Después de haber leído la obra de Moebius, Schuiten o Bilal, no se observan de igual manera las construcciones urbanas futuristas de los autores que les sucedieron, tanto en el campo del cómic como en el de la ilustración.
Hemos descubierto recientemente dos ejemplos notables y muy diferentes entre sí, que nos remiten a las urbes multiformes y ascendentes de los autores mencionados, pero que conjugan también muchas otras influencias clásicas y no tan clásicas (incluido algún descenso a los infiernos).
La Polonia reinventada por las acuarelas del pintor y arquitecto Tytus Brzozowski está llena de luz. Se despliegan sus construcciones en un modernismo futurista que descansa en milagroso equilibrio sobre arcadas inacabables, acueductos estilizados y pasarelas colgadas del aire. La pintura de Brzozowski respira con una luz y unas atmósferas casi renacentistas, pero nunca abandona una muy habitable idealización utópica reforzada por la coexistencia del ladrillo y el jardín, la pizarra y el árbol.

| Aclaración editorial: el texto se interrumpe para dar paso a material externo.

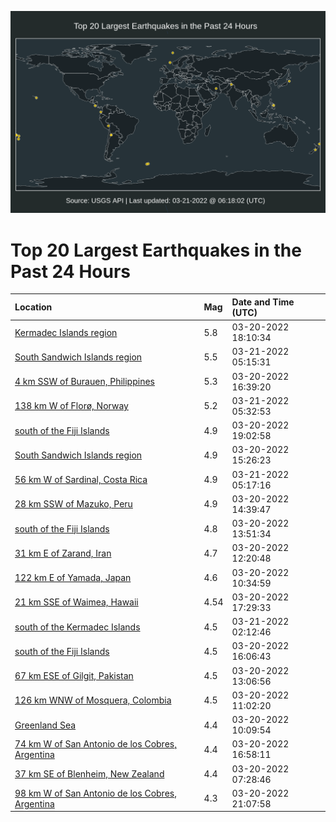 ![Map](./map.png)

# Top 20 Largest Earthquakes in the Past 24 Hours

| Location | Mag | Date and Time (UTC) |
|:---|:---|:---|
| [Kermadec Islands region](https://earthquake.usgs.gov/earthquakes/eventpage/us6000h67z) | 5.8 | 03-20-2022 18:10:34 |
| [South Sandwich Islands region](https://earthquake.usgs.gov/earthquakes/eventpage/us6000h6ba) | 5.5 | 03-21-2022 05:15:31 |
| [4 km SSW of Burauen, Philippines](https://earthquake.usgs.gov/earthquakes/eventpage/us6000h67d) | 5.3 | 03-20-2022 16:39:20 |
| [138 km W of Florø, Norway](https://earthquake.usgs.gov/earthquakes/eventpage/us6000h6bi) | 5.2 | 03-21-2022 05:32:53 |
| [south of the Fiji Islands](https://earthquake.usgs.gov/earthquakes/eventpage/us6000h68z) | 4.9 | 03-20-2022 19:02:58 |
| [South Sandwich Islands region](https://earthquake.usgs.gov/earthquakes/eventpage/us6000h677) | 4.9 | 03-20-2022 15:26:23 |
| [56 km W of Sardinal, Costa Rica](https://earthquake.usgs.gov/earthquakes/eventpage/us6000h6b9) | 4.9 | 03-21-2022 05:17:16 |
| [28 km SSW of Mazuko, Peru](https://earthquake.usgs.gov/earthquakes/eventpage/us6000h66w) | 4.9 | 03-20-2022 14:39:47 |
| [south of the Fiji Islands](https://earthquake.usgs.gov/earthquakes/eventpage/us6000h66q) | 4.8 | 03-20-2022 13:51:34 |
| [31 km E of Zarand, Iran](https://earthquake.usgs.gov/earthquakes/eventpage/us6000h66e) | 4.7 | 03-20-2022 12:20:48 |
| [122 km E of Yamada, Japan](https://earthquake.usgs.gov/earthquakes/eventpage/us6000h65z) | 4.6 | 03-20-2022 10:34:59 |
| [21 km SSE of Waimea, Hawaii](https://earthquake.usgs.gov/earthquakes/eventpage/hv72956917) | 4.54 | 03-20-2022 17:29:33 |
| [south of the Kermadec Islands](https://earthquake.usgs.gov/earthquakes/eventpage/us6000h6aj) | 4.5 | 03-21-2022 02:12:46 |
| [south of the Fiji Islands](https://earthquake.usgs.gov/earthquakes/eventpage/us6000h679) | 4.5 | 03-20-2022 16:06:43 |
| [67 km ESE of Gilgit, Pakistan](https://earthquake.usgs.gov/earthquakes/eventpage/us6000h66m) | 4.5 | 03-20-2022 13:06:56 |
| [126 km WNW of Mosquera, Colombia](https://earthquake.usgs.gov/earthquakes/eventpage/us6000h664) | 4.5 | 03-20-2022 11:02:20 |
| [Greenland Sea](https://earthquake.usgs.gov/earthquakes/eventpage/us6000h65x) | 4.4 | 03-20-2022 10:09:54 |
| [74 km W of San Antonio de los Cobres, Argentina](https://earthquake.usgs.gov/earthquakes/eventpage/us6000h67g) | 4.4 | 03-20-2022 16:58:11 |
| [37 km SE of Blenheim, New Zealand](https://earthquake.usgs.gov/earthquakes/eventpage/us6000h65c) | 4.4 | 03-20-2022 07:28:46 |
| [98 km W of San Antonio de los Cobres, Argentina](https://earthquake.usgs.gov/earthquakes/eventpage/us6000h69m) | 4.3 | 03-20-2022 21:07:58 |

Los laberintos urbanos surrealistas del diseñador y animador japonés Mitamakura (de quien desconocemos casi todo) esconden, detrás de su apariencia gótica, un universo en el que conviven la fantasía de Lewis Carroll y la estilización simbolista del medioevo mágico; y su plasmación en los mundos de ficción de Tolkien o Robert E. Howard. Todo ello filtrado por la sensibilidad japonesa de su autor y la sempiterna influencia de la obra de Miyazaki. Están detenidas las ciudades de Mitamakura en un limbo arquitectónico entre el contrapicado de la pesadilla dantesca que nos empuja hacia abajo y el laberinto lúdico que invita a subir y a perderse entre sus callejones y pasarelas. Nos recuerdan mucho a otras ciudades imposibles, las que se levantan en los complejos mundos en miniatura del gran Santiago Valenzuela.